Author: Cecelia Ahern
First Published: January 1st, 2008 by Harper Collins Publishers Ltd
ISBN: 9780007233687
Genre: Adult Fiction, Contemporary, Romance.
Setting: Dublin, Ireland.
Narrative: Two narrators, both first person.
Reviewer’s rating: 5/5
There are books that take the reader to a path breaking journey, at the end of which, the reader comes out shining; brighter and better than before. They tell you that you should always look at the brighter side of every situation you are in and how beautiful life is, even if everything that you believed in is lost. These
self help books have probably changed the minds of all those people who’d have jumped off the roof had it not been for these books. Thanks for the Memories by Cecelia Ahern is definitely not one of them. It doesn’t change your life or professes that life is the most beautiful thing to have ever happened to mankind. Yet, it makes the reader appreciate it, even if she/he thinks it’s not worth it.

Thanks for the Memories has two parallel stories looking for one common destination. An Irish woman Joyce Conway has just had a heap of disturbed times in her life. She's going through the loss of her unborn child and a failed marriage. Her miscarriage puts her life in danger because of the loss of so much blood. Add all those sorry faces that she has to face; her life is in a very clear mess.

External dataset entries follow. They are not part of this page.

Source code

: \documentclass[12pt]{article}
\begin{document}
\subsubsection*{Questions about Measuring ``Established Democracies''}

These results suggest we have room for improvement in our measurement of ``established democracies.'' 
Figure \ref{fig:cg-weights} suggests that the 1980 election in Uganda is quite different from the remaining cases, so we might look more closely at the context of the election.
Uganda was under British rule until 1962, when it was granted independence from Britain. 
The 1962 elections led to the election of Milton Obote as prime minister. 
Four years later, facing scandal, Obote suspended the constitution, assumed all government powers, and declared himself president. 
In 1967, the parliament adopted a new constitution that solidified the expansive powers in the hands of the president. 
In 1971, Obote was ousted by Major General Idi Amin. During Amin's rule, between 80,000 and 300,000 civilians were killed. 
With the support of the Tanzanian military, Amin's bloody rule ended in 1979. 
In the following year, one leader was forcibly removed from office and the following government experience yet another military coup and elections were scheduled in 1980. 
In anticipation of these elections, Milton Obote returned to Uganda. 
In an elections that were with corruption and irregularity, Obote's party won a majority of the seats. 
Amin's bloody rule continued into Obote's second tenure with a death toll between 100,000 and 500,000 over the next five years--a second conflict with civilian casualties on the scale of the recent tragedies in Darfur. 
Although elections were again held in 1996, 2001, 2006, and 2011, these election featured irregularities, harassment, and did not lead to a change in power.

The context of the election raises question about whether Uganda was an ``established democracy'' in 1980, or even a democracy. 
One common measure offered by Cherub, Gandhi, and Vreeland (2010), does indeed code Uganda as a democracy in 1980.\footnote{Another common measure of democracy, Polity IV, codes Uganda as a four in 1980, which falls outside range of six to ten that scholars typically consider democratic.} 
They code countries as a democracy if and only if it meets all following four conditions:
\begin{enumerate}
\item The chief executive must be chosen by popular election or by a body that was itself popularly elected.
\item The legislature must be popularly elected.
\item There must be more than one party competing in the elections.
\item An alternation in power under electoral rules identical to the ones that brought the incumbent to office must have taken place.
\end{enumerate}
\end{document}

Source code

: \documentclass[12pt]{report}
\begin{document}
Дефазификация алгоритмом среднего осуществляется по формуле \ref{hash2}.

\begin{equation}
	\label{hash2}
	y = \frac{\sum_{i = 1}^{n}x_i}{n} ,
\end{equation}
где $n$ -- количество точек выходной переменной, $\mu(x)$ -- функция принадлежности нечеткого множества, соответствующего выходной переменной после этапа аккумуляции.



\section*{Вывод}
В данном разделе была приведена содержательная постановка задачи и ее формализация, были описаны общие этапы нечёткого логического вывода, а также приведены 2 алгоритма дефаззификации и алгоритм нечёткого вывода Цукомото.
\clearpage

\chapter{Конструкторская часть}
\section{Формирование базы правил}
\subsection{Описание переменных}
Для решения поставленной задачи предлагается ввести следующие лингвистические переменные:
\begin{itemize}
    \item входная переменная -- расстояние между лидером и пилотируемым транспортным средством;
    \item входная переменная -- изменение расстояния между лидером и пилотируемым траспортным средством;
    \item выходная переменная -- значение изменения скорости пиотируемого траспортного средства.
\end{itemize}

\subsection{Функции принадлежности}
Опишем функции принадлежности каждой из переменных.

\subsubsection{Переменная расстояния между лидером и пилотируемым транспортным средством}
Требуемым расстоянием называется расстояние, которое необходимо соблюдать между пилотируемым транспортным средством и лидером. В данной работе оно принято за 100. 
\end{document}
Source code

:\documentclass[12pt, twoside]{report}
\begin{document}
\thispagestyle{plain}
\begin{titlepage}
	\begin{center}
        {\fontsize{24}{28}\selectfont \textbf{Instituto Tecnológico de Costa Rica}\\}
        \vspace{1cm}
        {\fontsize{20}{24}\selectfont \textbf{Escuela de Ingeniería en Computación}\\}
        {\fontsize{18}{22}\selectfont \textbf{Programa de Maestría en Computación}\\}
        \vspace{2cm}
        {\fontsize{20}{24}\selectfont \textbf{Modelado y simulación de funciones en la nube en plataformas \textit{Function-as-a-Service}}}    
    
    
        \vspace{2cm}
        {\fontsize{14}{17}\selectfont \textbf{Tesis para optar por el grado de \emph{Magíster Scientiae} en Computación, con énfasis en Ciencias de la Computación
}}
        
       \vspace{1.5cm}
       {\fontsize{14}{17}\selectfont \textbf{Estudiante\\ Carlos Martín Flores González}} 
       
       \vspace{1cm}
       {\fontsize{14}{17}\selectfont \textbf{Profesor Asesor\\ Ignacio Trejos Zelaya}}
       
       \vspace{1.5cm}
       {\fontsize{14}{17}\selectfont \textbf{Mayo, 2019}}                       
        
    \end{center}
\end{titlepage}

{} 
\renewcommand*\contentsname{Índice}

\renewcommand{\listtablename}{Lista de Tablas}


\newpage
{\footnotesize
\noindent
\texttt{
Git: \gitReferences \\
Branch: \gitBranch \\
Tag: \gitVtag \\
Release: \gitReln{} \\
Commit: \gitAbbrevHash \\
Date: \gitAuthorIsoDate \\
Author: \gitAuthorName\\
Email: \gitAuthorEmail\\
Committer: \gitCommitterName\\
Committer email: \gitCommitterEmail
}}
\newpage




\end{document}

An American man Justin Hitchcock, who has moved across the country just to be close to his daughter Bea, is recovering from his divorce. He is an art and architecture freak, knows Latin and Italian besides a great knowledge about Renaissance paintings and architecture. He comes to Dublin as a guest lecturer and has to donate his blood just to get in the good books of this gorgeous doctor Sarah. This blood saves Joyce's life when she has the miscarriage. After the blood transfusion, Joyce learns Latin and Italian overnight; apart from the detailed knowledge about the paintings and architecture. The rest is for you to find out!

This is one book that I just didn't want to have an end. The story won’t tell you new things. It won’t leave you with an ‘eyes-popping and jaw-dropping’ face of a newly recognized profound revelation. It is an amazing story which would make you laugh and smile through the tears. The best character of the book is Joyce’s 75 year old father, whom you’d love so much that you’d want to rip him out of the paperback and hug him tight! He’d make you laugh your hearts out! This fiction, ironically, will help you a great deal in going through the reality and not to forget, a better understanding of life and death and everything in between!

So, happy reading and carry a pencil to mark the beautiful sentences you’d find every now and then that I’m sure you’d want to remember for a long, long time.